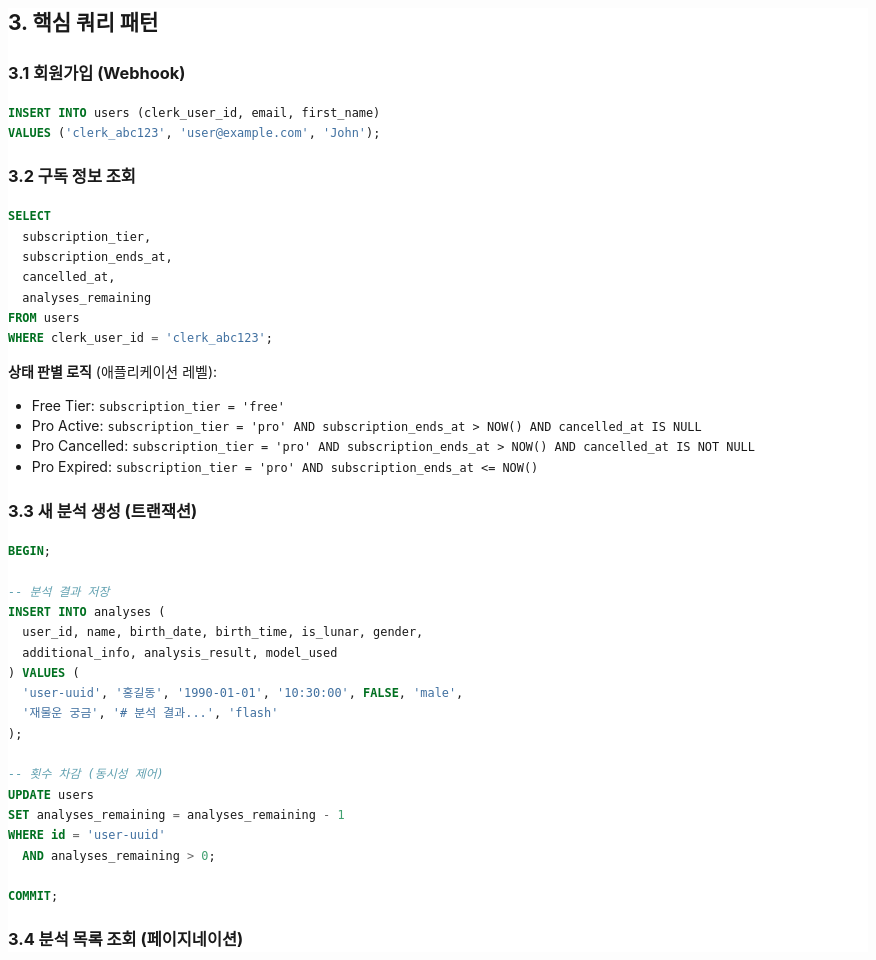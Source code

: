
## 3. 핵심 쿼리 패턴

### 3.1 회원가입 (Webhook)

```sql
INSERT INTO users (clerk_user_id, email, first_name)
VALUES ('clerk_abc123', 'user@example.com', 'John');
```

### 3.2 구독 정보 조회

```sql
SELECT
  subscription_tier,
  subscription_ends_at,
  cancelled_at,
  analyses_remaining
FROM users
WHERE clerk_user_id = 'clerk_abc123';
```

**상태 판별 로직** (애플리케이션 레벨):
- Free Tier: `subscription_tier = 'free'`
- Pro Active: `subscription_tier = 'pro' AND subscription_ends_at > NOW() AND cancelled_at IS NULL`
- Pro Cancelled: `subscription_tier = 'pro' AND subscription_ends_at > NOW() AND cancelled_at IS NOT NULL`
- Pro Expired: `subscription_tier = 'pro' AND subscription_ends_at <= NOW()`

### 3.3 새 분석 생성 (트랜잭션)

```sql
BEGIN;

-- 분석 결과 저장
INSERT INTO analyses (
  user_id, name, birth_date, birth_time, is_lunar, gender,
  additional_info, analysis_result, model_used
) VALUES (
  'user-uuid', '홍길동', '1990-01-01', '10:30:00', FALSE, 'male',
  '재물운 궁금', '# 분석 결과...', 'flash'
);

-- 횟수 차감 (동시성 제어)
UPDATE users
SET analyses_remaining = analyses_remaining - 1
WHERE id = 'user-uuid'
  AND analyses_remaining > 0;

COMMIT;
```

### 3.4 분석 목록 조회 (페이지네이션)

# # # #

§ **Task instructions**:
Please copy the data shown above, line by line and exactly, omitting the images.

§ **Solved problem**:
Source code

:
## 3. 핵심 쿼리 패턴

### 3.1 회원가입 (Webhook)

```sql
INSERT INTO users (clerk_user_id, email, first_name)
VALUES ('clerk_abc123', 'user@example.com', 'John');
```

### 3.2 구독 정보 조회

```sql
SELECT
  subscription_tier,
  subscription_ends_at,
  cancelled_at,
  analyses_remaining
FROM users
WHERE clerk_user_id = 'clerk_abc123';
```

**상태 판별 로직** (애플리케이션 레벨):
- Free Tier: `subscription_tier = 'free'`
- Pro Active: `subscription_tier = 'pro' AND subscription_ends_at > NOW() AND cancelled_at IS NULL`
- Pro Cancelled: `subscription_tier = 'pro' AND subscription_ends_at > NOW() AND cancelled_at IS NOT NULL`
- Pro Expired: `subscription_tier = 'pro' AND subscription_ends_at <= NOW()`

### 3.3 새 분석 생성 (트랜잭션)

```sql
BEGIN;

-- 분석 결과 저장
INSERT INTO analyses (
  user_id, name, birth_date, birth_time, is_lunar, gender,
  additional_info, analysis_result, model_used
) VALUES (
  'user-uuid', '홍길동', '1990-01-01', '10:30:00', FALSE, 'male',
  '재물운 궁금', '# 분석 결과...', 'flash'
);

-- 횟수 차감 (동시성 제어)
UPDATE users
SET analyses_remaining = analyses_remaining - 1
WHERE id = 'user-uuid'
  AND analyses_remaining > 0;

COMMIT;
```

### 3.4 분석 목록 조회 (페이지네이션)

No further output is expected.